On Friday, March 12, I heard a welcome voice on NPR Marketplace. Senator Elizabeth Warren (my other perennial presidential choice) was discussing a wealth tax. That is, a small annual tax of say, two percent on portfolios over a certain level of millions – about 50 mill. Here is my favorite quote from the interview. When host David Brancaccio raised an objection on behalf of the Tax Foundation – that such a tax could crimp economic growth, the good Senator was ready:
“I’m sorry, really? By charging a 2-cent wealth tax on the great fortunes — the fortunes that are already growing at 6%, 8%, 10% a year in normal times, the fortunes that grew last year by 40% (that’s how much richer billionaires are right now than they were a year ago) — the Tax Foundation is worried that we’re somehow going to crimp growth?
Keep in mind that the 2-cent wealth tax is about putting that money where it’ll really go to work. It’s about funding universal childcare and universal pre-K. It’s about quadrupling the money that we put into Title I schools. It’s about money that we can put into infrastructure. It’s about money we can put straight back into this economy where it will build real opportunity, where it will give more of our children, more of our young people, a real chance to get started in this economy. This is going to be good for our economy.”
Brancaccio dug further – about prospects for passage – and Warren persisted.
“Well, you don’t get what you don’t fight for. But look, if people don’t want to do the wealth tax, then I really want to say to them, why not? Just give me the explanation. Why should it be the case that the 99% in America paid, last year about 7.2% of their total wealth in taxes, but that top one-tenth of 1% only paid about 3.2% — less than half as much? A 2-cent wealth tax — shoot, they’re still getting a great bargain. And look, somebody’s got to pay to make this country run. Somebody’s got to pay for the roads and the bridges. Somebody’s got to pay to keep our armies fed. Somebody’s got to pay for our scientific research and vaccine distribution. Why should the wealthy be freeloading off America’s middle class? That’s just not right.”
She is damned right about that not being right. A wealth tax, along with getting the marginal tax rates back to some reasonable level – certainly not 90 percent (Eisenhower years), but higher than the current 37% would go a long way toward restoring balance. That, and closing loopholes, which has been promised so many times without success.

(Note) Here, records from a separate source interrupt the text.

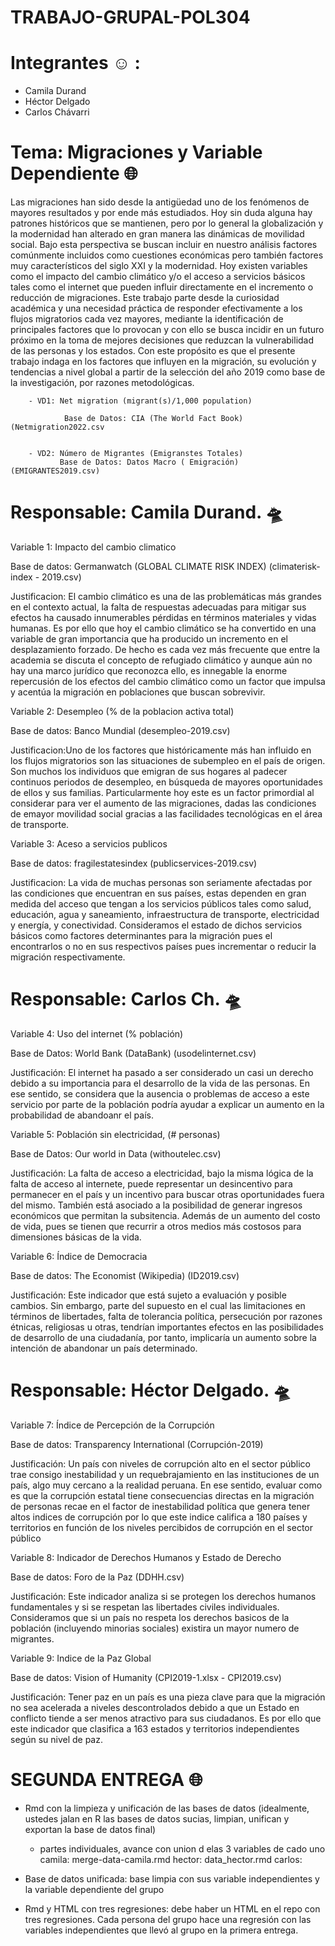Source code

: # TRABAJO-GRUPAL-POL304
# Integrantes :relaxed:	  :
- Camila Durand 
- Héctor Delgado
- Carlos Chávarri

# Tema: Migraciones y Variable Dependiente :globe_with_meridians:

Las migraciones han sido desde la antigüedad uno de los fenómenos de mayores resultados y por ende más estudiados.  Hoy  sin duda alguna hay patrones históricos que se mantienen, pero por lo general la globalización y la modernidad han alterado en gran manera las dinámicas de movilidad social. Bajo esta perspectiva se buscan incluir en nuestro análisis factores comúnmente incluidos como cuestiones económicas pero también factores muy característicos del siglo XXI y la modernidad. Hoy existen variables como el impacto del cambio climático y/o el acceso a servicios básicos tales como el internet que pueden influir directamente en el incremento o reducción de migraciones. Este trabajo parte desde la curiosidad académica y una necesidad práctica de responder efectivamente a los flujos migratorios cada vez mayores, mediante la identificación de principales factores que lo provocan y con ello se busca incidir en un futuro próximo en la toma de mejores decisiones que reduzcan la vulnerabilidad de las personas y los estados. Con este propósito es que el presente trabajo indaga en los factores que influyen en la migración, su evolución y tendencias a nivel global a partir de la selección del año 2019 como base de la investigación, por razones metodológicas.
                
        
        - VD1: Net migration (migrant(s)/1,000 population)
        
                Base de Datos: CIA (The World Fact Book) (Netmigration2022.csv
                
                
        - VD2: Número de Migrantes (Emigranstes Totales)
               Base de Datos: Datos Macro ( Emigración) (EMIGRANTES2019.csv)   
               
               
        
# Responsable: Camila Durand. 	:flying_saucer:

Variable 1: Impacto del cambio climatico

Base de datos: Germanwatch (GLOBAL CLIMATE RISK INDEX) (climaterisk-index - 2019.csv)

Justificacion: El cambio climático es una de las problemáticas más grandes en el contexto actual, la falta de respuestas adecuadas para mitigar sus efectos ha causado innumerables pérdidas en términos materiales y vidas humanas. Es por ello que hoy el cambio climático se ha convertido en una variable de gran importancia que ha producido un incremento en el desplazamiento forzado. De hecho es cada vez más frecuente que entre la academia se discuta el concepto de refugiado climático y aunque aún no hay una marco jurídico que reconozca ello, es innegable  la enorme repercusión de los efectos del cambio climático como un factor que impulsa y acentúa la migración  en poblaciones que buscan sobrevivir.

Variable 2: Desempleo (% de la poblacion activa total)

Base de datos: Banco Mundial (desempleo-2019.csv)

Justificacion:Uno de los factores que históricamente más han influido en los flujos migratorios son las situaciones de subempleo en el país de origen. Son muchos los individuos que emigran de sus hogares al padecer continuos periodos de desempleo, en búsqueda de mayores oportunidades de ellos y sus familias. Particularmente hoy este es un factor primordial al considerar para ver el aumento de las migraciones, dadas las condiciones de emayor movilidad social gracias a las facilidades tecnológicas en el área de transporte.

Variable 3: Aceso a servicios publicos

Base de datos: fragilestatesindex (publicservices-2019.csv)

Justificacion: La vida de muchas personas son seriamente afectadas por las condiciones que encuentran en sus países, estas dependen en gran medida del acceso que tengan a los servicios públicos tales como salud, educación, agua y saneamiento, infraestructura de transporte, electricidad y energía, y conectividad. Consideramos el estado de dichos servicios básicos como factores determinantes para la migración pues el encontrarlos o no en sus respectivos países pues incrementar o reducir la migración respectivamente. 


# Responsable: Carlos Ch. 	:flying_saucer:
 
 Variable 4:  Uso del internet (% población)
 
 Base de Datos: World Bank (DataBank) (usodelinternet.csv)
 
 Justificación:  El internet ha pasado a ser considerado un casi un derecho debido a su importancia para el desarrollo de la vida de las personas. En ese sentido, 
 se considera que la ausencia o problemas de acceso a este servicio por parte de la población podría ayudar a explicar un aumento en la probabilidad de abandoanr 
 el país. 
 
 Variable 5: Población sin electricidad, (# personas)

Base de Datos: Our world in Data (withoutelec.csv)

Justificación: La falta de acceso a electricidad, bajo la misma lógica de la falta de acceso al internete, puede representar un desincentivo para permanecer en el país y un incentivo para buscar otras oportunidades fuera del mismo. También está asociado a la posibilidad de generar ingresos económicos que permitan la subsitencia. Además de un aumento del costo de vida, pues se tienen que recurrir a otros medios más costosos para dimensiones básicas de la vida. 

Variable 6: Índice de Democracia

Base de datos: The Economist (Wikipedia) (ID2019.csv)

Justificación:  Este indicador que está sujeto a evaluación y posible cambios. Sin embargo, parte del supuesto en el cual las limitaciones en términos de libertades, falta de tolerancia política, persecución por razones étnicas, religiosas u otras, tendrían importantes efectos en las posibilidades de desarrollo de una ciudadanía, por tanto, implicaría un aumento sobre la intención de abandonar un país determinado.


# Responsable: Héctor Delgado. 	:flying_saucer:

Variable 7: Índice de Percepción de la Corrupción

Base de datos: Transparency International (Corrupción-2019)

Justificación: Un país con niveles de corrupción alto en el sector público trae consigo inestabilidad y un requebrajamiento en las instituciones de un país, algo muy cercano a la realidad peruana. En ese sentido, evaluar como es que la corrupción estatal tiene consecuencias directas en la migración de personas recae en el factor de inestabilidad política que genera tener altos indices de corrupción por lo que este indice califica a 180 países y territorios en función de los niveles percibidos de corrupción en el sector público

Variable 8: Indicador de Derechos Humanos y Estado de Derecho

Base de datos: Foro de la Paz (DDHH.csv)

Justificación: Este indicador analiza si se protegen los derechos humanos fundamentales y si se respetan las libertades civiles individuales. Consideramos que si un país no respeta los derechos basicos de la población (incluyendo minorias sociales) existira un mayor numero de migrantes.

Variable 9: Indice de la Paz Global

Base de datos: Vision of Humanity (CPI2019-1.xlsx - CPI2019.csv)

Justificación: Tener paz en un país es una pieza clave para que la migración no sea acelerada a niveles descontrolados debido a que un Estado en conflicto tiende a ser menos atractivo para sus ciudadanos. Es por ello que este indicador que clasifica a 163 estados y territorios independientes según su nivel de paz.
        
# SEGUNDA ENTREGA :globe_with_meridians:
- Rmd con la limpieza y unificación de las bases de datos (idealmente, ustedes jalan en R las bases de datos sucias, limpian, unifican y exportan la base de datos final)
  - partes individuales, avance con union d elas 3 variables de cado uno
    camila: merge-data-camila.rmd
    hector: data_hector.rmd
    carlos: 
    
- Base de datos unificada: base limpia con sus variable independientes y la variable dependiente del grupo 

- Rmd y HTML con tres regresiones: debe haber un HTML en el repo con tres regresiones. Cada persona del grupo hace una regresión con las variables independientes que llevó al grupo en la primera entrega.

Where Marketplace did not go on the feasibility question is here – how would such a change get through Congress? The answer is never, ever. Not with the anti-democratic filibuster in place. Which brings us full circle back to what I have been writing about for the past several weeks. As long as Mitch McConnell is armed with the filibuster, meaningful progress is a non-starter. The only reason the American Rescue Plan passed is that it went through ‘reconciliation,’ which requires only a simple majority in both houses. And that is all Democrats can count on.
How will the crucial bust-the-filibuster campaign play out? Stay tuned.
Well, there it is. I tried mightily to emphasize some glimmers of hopeful sunshine among the persistent clouds.
How did I do? All comments welcome.
Thanks for reading. And thinking.
Michael Murphy
Saint Paul MN
Hi Mike, hope you are doing well and getting out on your bike. Love your blog. Regarding federal taxes, several years ago I did a very time consuming financial analysis (because that’s what I do) on what the top rate would need to be to eliminate the typical annual federal deficit. I came up with needing a 53% rate. Then I recalculated assuming there was no corporate income taxes, because I feel like corporations don’t vote so they shouldn’t be paying income tax. If this were the case, the top individual rate would need to be 56.5%.
However the elephant in the room is that most income at the top comes from stock options and this is only taxed at the capital gains rate of 20%. If just this was fixed, no other changes would be needed.